Bahkan Raja tidak harus bergelar Sultan, bisa Prabu misalnya sebagaimana Majapahit. Pemegang Keris Joko Piturun mendeklarasikan nama Keraton baru, gelar baru, konstitusi baru, segala sesuatu yang lainnya juga baru. Dengan demikian tak perlu lagi kontroversi tentang Khalifatullah, Sayidin atau Sayidatin Panotogomo, bahkan toh tak ada lagi Ngalogo di mana beliau harus menjadi Senopati. Pun sikap dan peletakan dirinya terhadap NKRI. Apalagi Indonesia yang sangat membenci Khilafah, bisa menggunakan Perppu kepada lembaga yang dipimpin oleh Khalifatullah.
Tak perlu perdebatan apakah gula harus asin, dan garam justru manis. Atau buang jauh-jauh pertentangan gula garam: misalnya Yogya cukup menjadi Provinsi dengan Gubernur saja sebagaimana daerah-daerah lain. Tidak usah Keraton dan Daerah Istimewa. NKRI tinggal memperlakukan Keraton Yogya sebagai benda-benda pariwisata. Karena toh bagi NKRI, masa silam adalah reruntuhan benda-benda, yang tak ada muatan nilai sejarahnya. Dalam Bahasa awam, toh Indonesia hanya kenal “cangkul dan sabit” dan “pedang kekuasaan”, tanpa memerlukan “keris”, “pusaka”, “kasepuhan”. Indonesia hanya panggung untuk politisi, dan tidak punya aspirasi tentang Negarawan, Begawan, Punakawan, atau Panembahan – sehingga tak perlu menyediakan wadah untuk fungsi mereka.
Kalau mengacu ke Lima Pilar NKRI, yang bergiliran berkuasa di Indonesia adalah Pilar-2, yakni Tentara Rakyat atau kekuatan militer selama Orba. Kemudian Pilar-3: Kaum Cerdik Pandai berkuasa sesudah Orba sampai hari ini. Sementara Pilar-1 Rakyat adalah Ibunya, baik dalam konteks Tanah Air maupun Ibu Pertiwi.

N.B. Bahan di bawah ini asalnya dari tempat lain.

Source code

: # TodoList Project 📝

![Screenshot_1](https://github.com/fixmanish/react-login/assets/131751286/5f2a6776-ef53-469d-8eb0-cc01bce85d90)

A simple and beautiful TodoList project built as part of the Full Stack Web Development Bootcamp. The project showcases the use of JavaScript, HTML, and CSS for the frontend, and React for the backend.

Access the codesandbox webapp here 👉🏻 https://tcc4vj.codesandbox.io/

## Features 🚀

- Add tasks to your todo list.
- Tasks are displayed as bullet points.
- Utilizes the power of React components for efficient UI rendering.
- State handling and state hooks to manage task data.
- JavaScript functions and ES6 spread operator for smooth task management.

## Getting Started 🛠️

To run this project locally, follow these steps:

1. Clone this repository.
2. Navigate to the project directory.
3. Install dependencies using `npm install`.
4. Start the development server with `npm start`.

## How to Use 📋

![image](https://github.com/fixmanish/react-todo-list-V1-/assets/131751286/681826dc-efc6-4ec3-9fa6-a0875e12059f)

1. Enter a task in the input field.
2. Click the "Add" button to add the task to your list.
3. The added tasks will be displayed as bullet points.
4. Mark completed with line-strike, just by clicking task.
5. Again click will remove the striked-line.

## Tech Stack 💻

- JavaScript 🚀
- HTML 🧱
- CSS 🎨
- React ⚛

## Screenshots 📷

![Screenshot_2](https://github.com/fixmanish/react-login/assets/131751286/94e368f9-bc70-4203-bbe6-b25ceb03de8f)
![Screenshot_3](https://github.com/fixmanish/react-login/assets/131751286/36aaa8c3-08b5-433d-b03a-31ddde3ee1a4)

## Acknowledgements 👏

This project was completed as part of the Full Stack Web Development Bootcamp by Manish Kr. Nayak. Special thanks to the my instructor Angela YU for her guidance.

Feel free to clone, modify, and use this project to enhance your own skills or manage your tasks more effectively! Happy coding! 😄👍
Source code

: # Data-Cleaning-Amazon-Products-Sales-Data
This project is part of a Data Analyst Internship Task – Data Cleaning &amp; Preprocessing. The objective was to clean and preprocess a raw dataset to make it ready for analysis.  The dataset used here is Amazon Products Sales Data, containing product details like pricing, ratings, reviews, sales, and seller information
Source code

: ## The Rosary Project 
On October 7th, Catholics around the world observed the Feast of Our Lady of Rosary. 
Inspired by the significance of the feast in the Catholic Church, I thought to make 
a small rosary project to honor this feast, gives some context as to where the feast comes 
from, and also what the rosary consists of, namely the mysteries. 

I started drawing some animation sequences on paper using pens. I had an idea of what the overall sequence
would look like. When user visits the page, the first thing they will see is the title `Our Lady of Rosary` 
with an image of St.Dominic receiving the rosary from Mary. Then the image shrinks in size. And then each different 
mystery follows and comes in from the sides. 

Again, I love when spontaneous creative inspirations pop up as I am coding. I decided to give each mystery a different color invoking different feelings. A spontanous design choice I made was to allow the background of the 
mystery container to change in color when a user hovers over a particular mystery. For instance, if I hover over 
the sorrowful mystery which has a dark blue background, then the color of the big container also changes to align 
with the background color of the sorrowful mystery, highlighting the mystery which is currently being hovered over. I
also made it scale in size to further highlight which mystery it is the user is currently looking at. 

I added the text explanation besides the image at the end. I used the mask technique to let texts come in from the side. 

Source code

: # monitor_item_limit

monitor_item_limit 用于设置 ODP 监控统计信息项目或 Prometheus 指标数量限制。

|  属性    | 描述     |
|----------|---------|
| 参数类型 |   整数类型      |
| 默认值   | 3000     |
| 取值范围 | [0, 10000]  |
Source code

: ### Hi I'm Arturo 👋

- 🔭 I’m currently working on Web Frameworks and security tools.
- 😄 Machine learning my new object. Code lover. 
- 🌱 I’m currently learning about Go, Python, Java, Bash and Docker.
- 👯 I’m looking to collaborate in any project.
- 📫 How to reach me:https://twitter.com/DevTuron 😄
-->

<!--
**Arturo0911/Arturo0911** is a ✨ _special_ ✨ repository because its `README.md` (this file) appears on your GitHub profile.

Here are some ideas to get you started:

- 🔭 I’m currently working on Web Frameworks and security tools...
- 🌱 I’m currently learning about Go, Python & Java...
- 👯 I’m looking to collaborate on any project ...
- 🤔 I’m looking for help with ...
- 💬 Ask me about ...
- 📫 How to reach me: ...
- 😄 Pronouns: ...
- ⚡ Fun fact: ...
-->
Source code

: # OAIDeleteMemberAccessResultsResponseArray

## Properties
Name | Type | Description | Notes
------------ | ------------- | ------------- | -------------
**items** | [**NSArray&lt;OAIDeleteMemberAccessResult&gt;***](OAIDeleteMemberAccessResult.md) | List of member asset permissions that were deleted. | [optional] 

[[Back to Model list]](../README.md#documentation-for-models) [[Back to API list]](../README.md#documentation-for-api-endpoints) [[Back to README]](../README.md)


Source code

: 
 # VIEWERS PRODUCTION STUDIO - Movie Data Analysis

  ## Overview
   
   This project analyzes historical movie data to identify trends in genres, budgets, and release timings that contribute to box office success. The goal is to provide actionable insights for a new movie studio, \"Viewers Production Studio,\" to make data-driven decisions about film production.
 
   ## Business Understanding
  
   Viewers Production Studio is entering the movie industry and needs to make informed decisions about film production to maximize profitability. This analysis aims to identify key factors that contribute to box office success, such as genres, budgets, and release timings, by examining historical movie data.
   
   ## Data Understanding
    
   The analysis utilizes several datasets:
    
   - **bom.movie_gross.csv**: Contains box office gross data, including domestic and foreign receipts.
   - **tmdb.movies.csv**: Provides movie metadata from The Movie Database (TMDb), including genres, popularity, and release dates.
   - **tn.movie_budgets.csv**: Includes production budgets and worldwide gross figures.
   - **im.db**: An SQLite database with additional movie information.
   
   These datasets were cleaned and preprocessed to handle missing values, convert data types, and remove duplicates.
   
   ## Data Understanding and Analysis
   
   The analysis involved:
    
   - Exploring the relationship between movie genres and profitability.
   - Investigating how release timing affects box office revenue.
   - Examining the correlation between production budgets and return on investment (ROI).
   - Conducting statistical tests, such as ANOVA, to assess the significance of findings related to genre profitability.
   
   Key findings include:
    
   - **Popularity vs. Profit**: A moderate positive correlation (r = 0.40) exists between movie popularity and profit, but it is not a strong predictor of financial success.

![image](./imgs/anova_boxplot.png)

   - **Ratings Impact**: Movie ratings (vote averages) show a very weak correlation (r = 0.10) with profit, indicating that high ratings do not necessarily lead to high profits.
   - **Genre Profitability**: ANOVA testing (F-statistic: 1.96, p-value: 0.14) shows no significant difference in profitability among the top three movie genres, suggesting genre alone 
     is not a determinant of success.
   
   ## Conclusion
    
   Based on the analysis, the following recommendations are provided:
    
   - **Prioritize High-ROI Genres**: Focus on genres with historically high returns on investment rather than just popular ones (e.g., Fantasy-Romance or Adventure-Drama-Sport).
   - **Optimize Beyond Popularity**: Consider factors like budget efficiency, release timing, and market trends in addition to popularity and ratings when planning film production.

Pilar-4 Adat dan kekuatan Budaya. Tidak jelas perlakuan atasnya. Tidak ada tanda-tanda bahwa Indonesia merasa perlu mencari konsep yang berakar, dengan kelengkapan dan komprehensi. Apa, kenapa dan bagaimana Keraton, Kerajaan, Kesultanan: tidak jelas bagi Indonesia. Indonesia tidak merasa membutuhkannya atau belajar kepadanya.
Mungkin karena cita-citanya adalah menjadi makhluk turunan Eropa, kemudian di-stèk dengan Amerika, Jepang, Korea, Arab dan Cina. Sebab diam-diam terdapat anggapan di bawah sadar Indonesia bahwa nenek moyang di masa silam adalah orang-orang bodoh, belum maju, belum berilmu dan beradab. Bahkan mungkin jahat, feodal dan diskriminatif, karena Kerajaan pastilah tidak demokratis.
Adapun Pilar-5, Agama dan kekuatan Spiritual, hanya bumbu masak. Yang penting ada rasa Agama, tampak Agama, kayak-kayaknya Agama. Bumbu rasa ayam, tidak perlu ayam beneran. Rasa ketuhanan saja cukup, tidak perlu Tuhan.
Walhasil, Indonesia hidup sampai hari ini dengan angin siklon dan anti-siklonnya sendiri. NKRI sedang dan akan mengalami puting beliungnya sendiri. Maka, di ruang sejarah yang penuh kabut seperti itu: para penguasa di Keraton Yogya, tak apa terlambat bikin Kerajaan baru yang seharusnya bisa dilaksanakan sesudah 2 Oktober 1988 – sekarang dinanti-nanti untuk bersegera memproklamasikan Lembaga Kekuasaan baru yang fresh sama sekali. Bisa Kerajaan bisa Kesultanan atau apapun saja. Karena toh sudah madhep mantep, sudah tak punya pertanyaan tentang “min haitsu la yahtasib” hari-hari esok. Sudah pasti “la yarji’un”, tak bisa kembali ke yang sebelumnya. Dengan “shummun bukmun ‘umyun” ataupun tidak.
Saya bukan siapa-siapa. Bukan kawulo. Hanya wong cilik. Saya sedang berjalan menuju rumah di mana saya akan bersujud di kaki Gusti Ratu Ibu.